Scan the data below. Pull out each line where "Meses" occurs.
::: Dataset entries :::
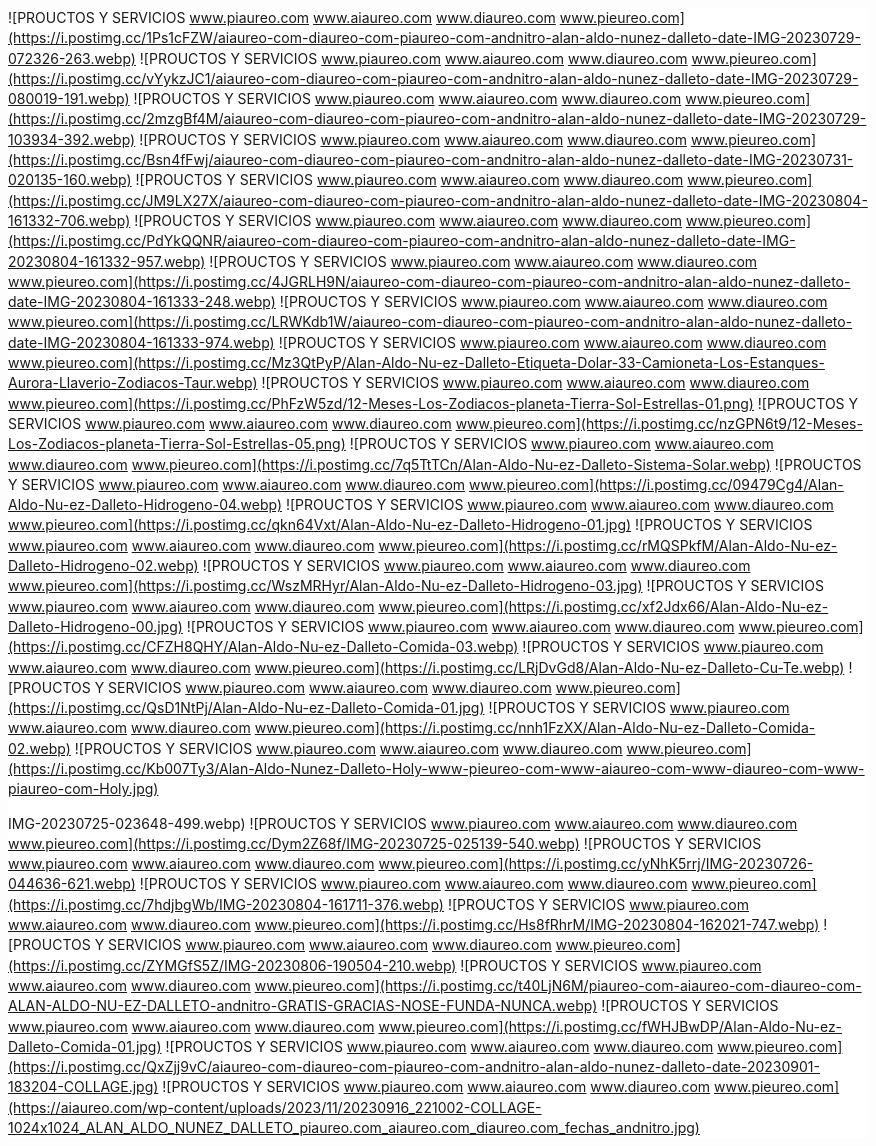![PROUCTOS Y SERVICIOS www.piaureo.com www.aiaureo.com www.diaureo.com www.pieureo.com](https://i.postimg.cc/1Ps1cFZW/aiaureo-com-diaureo-com-piaureo-com-andnitro-alan-aldo-nunez-dalleto-date-IMG-20230729-072326-263.webp)
![PROUCTOS Y SERVICIOS www.piaureo.com www.aiaureo.com www.diaureo.com www.pieureo.com](https://i.postimg.cc/vYykzJC1/aiaureo-com-diaureo-com-piaureo-com-andnitro-alan-aldo-nunez-dalleto-date-IMG-20230729-080019-191.webp)
![PROUCTOS Y SERVICIOS www.piaureo.com www.aiaureo.com www.diaureo.com www.pieureo.com](https://i.postimg.cc/2mzgBf4M/aiaureo-com-diaureo-com-piaureo-com-andnitro-alan-aldo-nunez-dalleto-date-IMG-20230729-103934-392.webp)
![PROUCTOS Y SERVICIOS www.piaureo.com www.aiaureo.com www.diaureo.com www.pieureo.com](https://i.postimg.cc/Bsn4fFwj/aiaureo-com-diaureo-com-piaureo-com-andnitro-alan-aldo-nunez-dalleto-date-IMG-20230731-020135-160.webp)
![PROUCTOS Y SERVICIOS www.piaureo.com www.aiaureo.com www.diaureo.com www.pieureo.com](https://i.postimg.cc/JM9LX27X/aiaureo-com-diaureo-com-piaureo-com-andnitro-alan-aldo-nunez-dalleto-date-IMG-20230804-161332-706.webp)
![PROUCTOS Y SERVICIOS www.piaureo.com www.aiaureo.com www.diaureo.com www.pieureo.com](https://i.postimg.cc/PdYkQQNR/aiaureo-com-diaureo-com-piaureo-com-andnitro-alan-aldo-nunez-dalleto-date-IMG-20230804-161332-957.webp)
![PROUCTOS Y SERVICIOS www.piaureo.com www.aiaureo.com www.diaureo.com www.pieureo.com](https://i.postimg.cc/4JGRLH9N/aiaureo-com-diaureo-com-piaureo-com-andnitro-alan-aldo-nunez-dalleto-date-IMG-20230804-161333-248.webp)
![PROUCTOS Y SERVICIOS www.piaureo.com www.aiaureo.com www.diaureo.com www.pieureo.com](https://i.postimg.cc/LRWKdb1W/aiaureo-com-diaureo-com-piaureo-com-andnitro-alan-aldo-nunez-dalleto-date-IMG-20230804-161333-974.webp)
![PROUCTOS Y SERVICIOS www.piaureo.com www.aiaureo.com www.diaureo.com www.pieureo.com](https://i.postimg.cc/Mz3QtPyP/Alan-Aldo-Nu-ez-Dalleto-Etiqueta-Dolar-33-Camioneta-Los-Estanques-Aurora-Llaverio-Zodiacos-Taur.webp)
![PROUCTOS Y SERVICIOS www.piaureo.com www.aiaureo.com www.diaureo.com www.pieureo.com](https://i.postimg.cc/PhFzW5zd/12-Meses-Los-Zodiacos-planeta-Tierra-Sol-Estrellas-01.png)
![PROUCTOS Y SERVICIOS www.piaureo.com www.aiaureo.com www.diaureo.com www.pieureo.com](https://i.postimg.cc/nzGPN6t9/12-Meses-Los-Zodiacos-planeta-Tierra-Sol-Estrellas-05.png)
![PROUCTOS Y SERVICIOS www.piaureo.com www.aiaureo.com www.diaureo.com www.pieureo.com](https://i.postimg.cc/7q5TtTCn/Alan-Aldo-Nu-ez-Dalleto-Sistema-Solar.webp)
![PROUCTOS Y SERVICIOS www.piaureo.com www.aiaureo.com www.diaureo.com www.pieureo.com](https://i.postimg.cc/09479Cg4/Alan-Aldo-Nu-ez-Dalleto-Hidrogeno-04.webp)
![PROUCTOS Y SERVICIOS www.piaureo.com www.aiaureo.com www.diaureo.com www.pieureo.com](https://i.postimg.cc/qkn64Vxt/Alan-Aldo-Nu-ez-Dalleto-Hidrogeno-01.jpg)
![PROUCTOS Y SERVICIOS www.piaureo.com www.aiaureo.com www.diaureo.com www.pieureo.com](https://i.postimg.cc/rMQSPkfM/Alan-Aldo-Nu-ez-Dalleto-Hidrogeno-02.webp)
![PROUCTOS Y SERVICIOS www.piaureo.com www.aiaureo.com www.diaureo.com www.pieureo.com](https://i.postimg.cc/WszMRHyr/Alan-Aldo-Nu-ez-Dalleto-Hidrogeno-03.jpg)
![PROUCTOS Y SERVICIOS www.piaureo.com www.aiaureo.com www.diaureo.com www.pieureo.com](https://i.postimg.cc/xf2Jdx66/Alan-Aldo-Nu-ez-Dalleto-Hidrogeno-00.jpg)
![PROUCTOS Y SERVICIOS www.piaureo.com www.aiaureo.com www.diaureo.com www.pieureo.com](https://i.postimg.cc/CFZH8QHY/Alan-Aldo-Nu-ez-Dalleto-Comida-03.webp)
![PROUCTOS Y SERVICIOS www.piaureo.com www.aiaureo.com www.diaureo.com www.pieureo.com](https://i.postimg.cc/LRjDvGd8/Alan-Aldo-Nu-ez-Dalleto-Cu-Te.webp)
![PROUCTOS Y SERVICIOS www.piaureo.com www.aiaureo.com www.diaureo.com www.pieureo.com](https://i.postimg.cc/QsD1NtPj/Alan-Aldo-Nu-ez-Dalleto-Comida-01.jpg)
![PROUCTOS Y SERVICIOS www.piaureo.com www.aiaureo.com www.diaureo.com www.pieureo.com](https://i.postimg.cc/nnh1FzXX/Alan-Aldo-Nu-ez-Dalleto-Comida-02.webp)
![PROUCTOS Y SERVICIOS www.piaureo.com www.aiaureo.com www.diaureo.com www.pieureo.com](https://i.postimg.cc/Kb007Ty3/Alan-Aldo-Nunez-Dalleto-Holy-www-pieureo-com-www-aiaureo-com-www-diaureo-com-www-piaureo-com-Holy.jpg)



IMG-20230725-023648-499.webp)
![PROUCTOS Y SERVICIOS www.piaureo.com www.aiaureo.com www.diaureo.com www.pieureo.com](https://i.postimg.cc/Dym2Z68f/IMG-20230725-025139-540.webp)
![PROUCTOS Y SERVICIOS www.piaureo.com www.aiaureo.com www.diaureo.com www.pieureo.com](https://i.postimg.cc/yNhK5rrj/IMG-20230726-044636-621.webp)
![PROUCTOS Y SERVICIOS www.piaureo.com www.aiaureo.com www.diaureo.com www.pieureo.com](https://i.postimg.cc/7hdjbgWb/IMG-20230804-161711-376.webp)
![PROUCTOS Y SERVICIOS www.piaureo.com www.aiaureo.com www.diaureo.com www.pieureo.com](https://i.postimg.cc/Hs8fRhrM/IMG-20230804-162021-747.webp)
![PROUCTOS Y SERVICIOS www.piaureo.com www.aiaureo.com www.diaureo.com www.pieureo.com](https://i.postimg.cc/ZYMGfS5Z/IMG-20230806-190504-210.webp)
![PROUCTOS Y SERVICIOS www.piaureo.com www.aiaureo.com www.diaureo.com www.pieureo.com](https://i.postimg.cc/t40LjN6M/piaureo-com-aiaureo-com-diaureo-com-ALAN-ALDO-NU-EZ-DALLETO-andnitro-GRATIS-GRACIAS-NOSE-FUNDA-NUNCA.webp)
![PROUCTOS Y SERVICIOS www.piaureo.com www.aiaureo.com www.diaureo.com www.pieureo.com](https://i.postimg.cc/fWHJBwDP/Alan-Aldo-Nu-ez-Dalleto-Comida-01.jpg)
![PROUCTOS Y SERVICIOS www.piaureo.com www.aiaureo.com www.diaureo.com www.pieureo.com](https://i.postimg.cc/QxZjj9vC/aiaureo-com-diaureo-com-piaureo-com-andnitro-alan-aldo-nunez-dalleto-date-20230901-183204-COLLAGE.jpg)
![PROUCTOS Y SERVICIOS www.piaureo.com www.aiaureo.com www.diaureo.com www.pieureo.com](https://aiaureo.com/wp-content/uploads/2023/11/20230916_221002-COLLAGE-1024x1024_ALAN_ALDO_NUNEZ_DALLETO_piaureo.com_aiaureo.com_diaureo.com_fechas_andnitro.jpg)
:::
Result of this exercise ->
![PROUCTOS Y SERVICIOS www.piaureo.com www.aiaureo.com www.diaureo.com www.pieureo.com](https://i.postimg.cc/PhFzW5zd/12-Meses-Los-Zodiacos-planeta-Tierra-Sol-Estrellas-01.png)
![PROUCTOS Y SERVICIOS www.piaureo.com www.aiaureo.com www.diaureo.com www.pieureo.com](https://i.postimg.cc/nzGPN6t9/12-Meses-Los-Zodiacos-planeta-Tierra-Sol-Estrellas-05.png)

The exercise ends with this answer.